Problem to solve - Restate word for word the lines of the records below, starting at the line that contains "The bearer of" and ending at the line that contains "You say that", with both of those lines included and nothing else.

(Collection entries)

=== Begin Enclosure ===

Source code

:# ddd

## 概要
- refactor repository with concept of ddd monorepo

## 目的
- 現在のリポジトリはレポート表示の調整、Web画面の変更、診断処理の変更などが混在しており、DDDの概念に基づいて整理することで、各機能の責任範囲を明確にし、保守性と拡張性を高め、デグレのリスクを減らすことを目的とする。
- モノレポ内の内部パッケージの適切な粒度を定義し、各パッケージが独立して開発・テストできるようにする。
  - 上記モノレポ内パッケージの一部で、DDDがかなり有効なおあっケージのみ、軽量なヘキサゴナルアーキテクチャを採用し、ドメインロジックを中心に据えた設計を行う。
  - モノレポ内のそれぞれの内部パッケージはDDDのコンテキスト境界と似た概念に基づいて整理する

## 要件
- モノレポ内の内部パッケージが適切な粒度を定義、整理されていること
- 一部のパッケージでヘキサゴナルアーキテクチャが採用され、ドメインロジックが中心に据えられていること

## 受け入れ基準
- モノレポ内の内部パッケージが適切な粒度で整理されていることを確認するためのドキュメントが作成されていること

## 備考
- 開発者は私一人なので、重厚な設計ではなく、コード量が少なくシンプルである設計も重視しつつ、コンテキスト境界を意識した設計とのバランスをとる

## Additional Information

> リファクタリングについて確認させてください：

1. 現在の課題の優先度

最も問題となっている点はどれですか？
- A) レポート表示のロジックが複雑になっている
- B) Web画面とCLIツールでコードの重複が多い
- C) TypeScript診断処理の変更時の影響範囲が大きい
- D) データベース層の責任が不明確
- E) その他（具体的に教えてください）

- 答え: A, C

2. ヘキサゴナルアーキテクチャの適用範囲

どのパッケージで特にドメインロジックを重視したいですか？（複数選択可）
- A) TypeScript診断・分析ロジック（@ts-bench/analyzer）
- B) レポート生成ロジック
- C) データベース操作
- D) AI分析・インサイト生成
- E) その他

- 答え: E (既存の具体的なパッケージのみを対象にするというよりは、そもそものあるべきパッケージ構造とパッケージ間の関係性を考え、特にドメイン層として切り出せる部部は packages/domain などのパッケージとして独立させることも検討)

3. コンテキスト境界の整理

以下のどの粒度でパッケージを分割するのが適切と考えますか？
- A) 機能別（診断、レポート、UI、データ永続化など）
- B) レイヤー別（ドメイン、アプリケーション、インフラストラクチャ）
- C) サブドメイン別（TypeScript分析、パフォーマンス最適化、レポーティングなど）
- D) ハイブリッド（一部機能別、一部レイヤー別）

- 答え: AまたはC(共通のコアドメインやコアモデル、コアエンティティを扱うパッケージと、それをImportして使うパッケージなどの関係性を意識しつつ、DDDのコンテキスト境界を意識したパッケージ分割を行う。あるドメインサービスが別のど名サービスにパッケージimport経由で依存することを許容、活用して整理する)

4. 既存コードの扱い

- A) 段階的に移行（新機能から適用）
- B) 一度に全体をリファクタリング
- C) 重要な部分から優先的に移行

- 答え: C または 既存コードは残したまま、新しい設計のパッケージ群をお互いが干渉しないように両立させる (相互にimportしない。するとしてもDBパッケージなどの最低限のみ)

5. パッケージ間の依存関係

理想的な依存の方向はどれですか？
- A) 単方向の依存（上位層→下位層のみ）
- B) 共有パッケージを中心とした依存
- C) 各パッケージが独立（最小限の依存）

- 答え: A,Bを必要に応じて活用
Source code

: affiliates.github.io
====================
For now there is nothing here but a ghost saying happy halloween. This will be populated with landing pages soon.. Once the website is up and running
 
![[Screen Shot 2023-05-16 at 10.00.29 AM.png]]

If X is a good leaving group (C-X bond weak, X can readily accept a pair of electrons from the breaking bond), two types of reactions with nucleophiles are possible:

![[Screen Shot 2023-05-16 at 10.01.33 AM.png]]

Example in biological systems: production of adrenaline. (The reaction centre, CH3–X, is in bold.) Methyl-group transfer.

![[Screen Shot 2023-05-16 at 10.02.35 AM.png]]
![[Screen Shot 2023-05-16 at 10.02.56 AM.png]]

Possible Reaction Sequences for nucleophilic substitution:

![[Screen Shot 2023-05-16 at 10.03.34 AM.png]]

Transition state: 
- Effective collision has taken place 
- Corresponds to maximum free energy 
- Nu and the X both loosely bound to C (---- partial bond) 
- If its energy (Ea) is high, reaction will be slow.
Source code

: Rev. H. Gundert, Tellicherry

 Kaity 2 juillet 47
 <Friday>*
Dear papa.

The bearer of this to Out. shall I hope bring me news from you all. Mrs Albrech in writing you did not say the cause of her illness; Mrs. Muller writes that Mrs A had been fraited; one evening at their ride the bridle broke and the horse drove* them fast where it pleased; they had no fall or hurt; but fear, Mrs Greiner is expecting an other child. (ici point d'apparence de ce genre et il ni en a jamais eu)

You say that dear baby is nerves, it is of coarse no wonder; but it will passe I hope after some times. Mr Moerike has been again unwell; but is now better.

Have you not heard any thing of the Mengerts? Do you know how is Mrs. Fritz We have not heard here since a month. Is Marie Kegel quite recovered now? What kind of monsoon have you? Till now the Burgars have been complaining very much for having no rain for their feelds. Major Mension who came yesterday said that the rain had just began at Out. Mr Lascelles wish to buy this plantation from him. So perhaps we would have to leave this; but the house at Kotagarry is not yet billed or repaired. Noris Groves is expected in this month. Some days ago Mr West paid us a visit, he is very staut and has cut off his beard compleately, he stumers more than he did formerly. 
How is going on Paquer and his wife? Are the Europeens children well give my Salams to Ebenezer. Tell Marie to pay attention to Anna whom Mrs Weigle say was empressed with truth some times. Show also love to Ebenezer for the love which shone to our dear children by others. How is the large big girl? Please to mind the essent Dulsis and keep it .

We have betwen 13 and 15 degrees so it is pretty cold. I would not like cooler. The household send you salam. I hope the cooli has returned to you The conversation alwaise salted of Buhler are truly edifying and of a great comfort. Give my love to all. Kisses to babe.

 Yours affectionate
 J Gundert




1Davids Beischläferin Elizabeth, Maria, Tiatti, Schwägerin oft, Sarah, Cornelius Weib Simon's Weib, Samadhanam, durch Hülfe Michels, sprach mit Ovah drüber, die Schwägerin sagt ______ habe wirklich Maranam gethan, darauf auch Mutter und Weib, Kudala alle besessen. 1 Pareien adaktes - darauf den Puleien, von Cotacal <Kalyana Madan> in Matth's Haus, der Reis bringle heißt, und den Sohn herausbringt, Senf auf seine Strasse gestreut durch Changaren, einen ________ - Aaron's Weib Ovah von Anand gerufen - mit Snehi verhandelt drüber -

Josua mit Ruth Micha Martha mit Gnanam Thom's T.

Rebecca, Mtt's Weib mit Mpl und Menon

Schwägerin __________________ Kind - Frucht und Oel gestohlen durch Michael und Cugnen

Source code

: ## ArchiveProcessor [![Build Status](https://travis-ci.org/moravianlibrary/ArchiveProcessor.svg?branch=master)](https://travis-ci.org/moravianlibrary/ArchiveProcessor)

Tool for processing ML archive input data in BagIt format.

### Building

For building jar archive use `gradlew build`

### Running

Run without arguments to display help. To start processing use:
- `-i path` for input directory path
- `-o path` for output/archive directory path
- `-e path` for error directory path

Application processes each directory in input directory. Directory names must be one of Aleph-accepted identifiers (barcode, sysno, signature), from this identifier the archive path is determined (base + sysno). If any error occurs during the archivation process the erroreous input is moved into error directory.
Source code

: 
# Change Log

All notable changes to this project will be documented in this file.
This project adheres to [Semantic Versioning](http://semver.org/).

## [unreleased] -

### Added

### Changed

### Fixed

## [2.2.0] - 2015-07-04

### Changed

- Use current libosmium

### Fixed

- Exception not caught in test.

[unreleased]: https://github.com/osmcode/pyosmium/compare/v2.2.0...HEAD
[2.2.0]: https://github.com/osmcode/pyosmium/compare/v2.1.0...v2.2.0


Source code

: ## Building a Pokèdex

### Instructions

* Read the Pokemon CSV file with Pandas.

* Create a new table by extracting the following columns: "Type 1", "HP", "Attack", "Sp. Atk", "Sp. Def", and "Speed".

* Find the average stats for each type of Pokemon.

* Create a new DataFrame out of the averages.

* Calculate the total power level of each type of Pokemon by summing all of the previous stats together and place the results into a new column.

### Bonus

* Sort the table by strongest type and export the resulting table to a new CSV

=== End Enclosure ===

Answer area -
The bearer of this to Out. shall I hope bring me news from you all. Mrs Albrech in writing you did not say the cause of her illness; Mrs. Muller writes that Mrs A had been fraited; one evening at their ride the bridle broke and the horse drove* them fast where it pleased; they had no fall or hurt; but fear, Mrs Greiner is expecting an other child. (ici point d'apparence de ce genre et il ni en a jamais eu)

You say that dear baby is nerves, it is of coarse no wonder; but it will passe I hope after some times. Mr Moerike has been again unwell; but is now better.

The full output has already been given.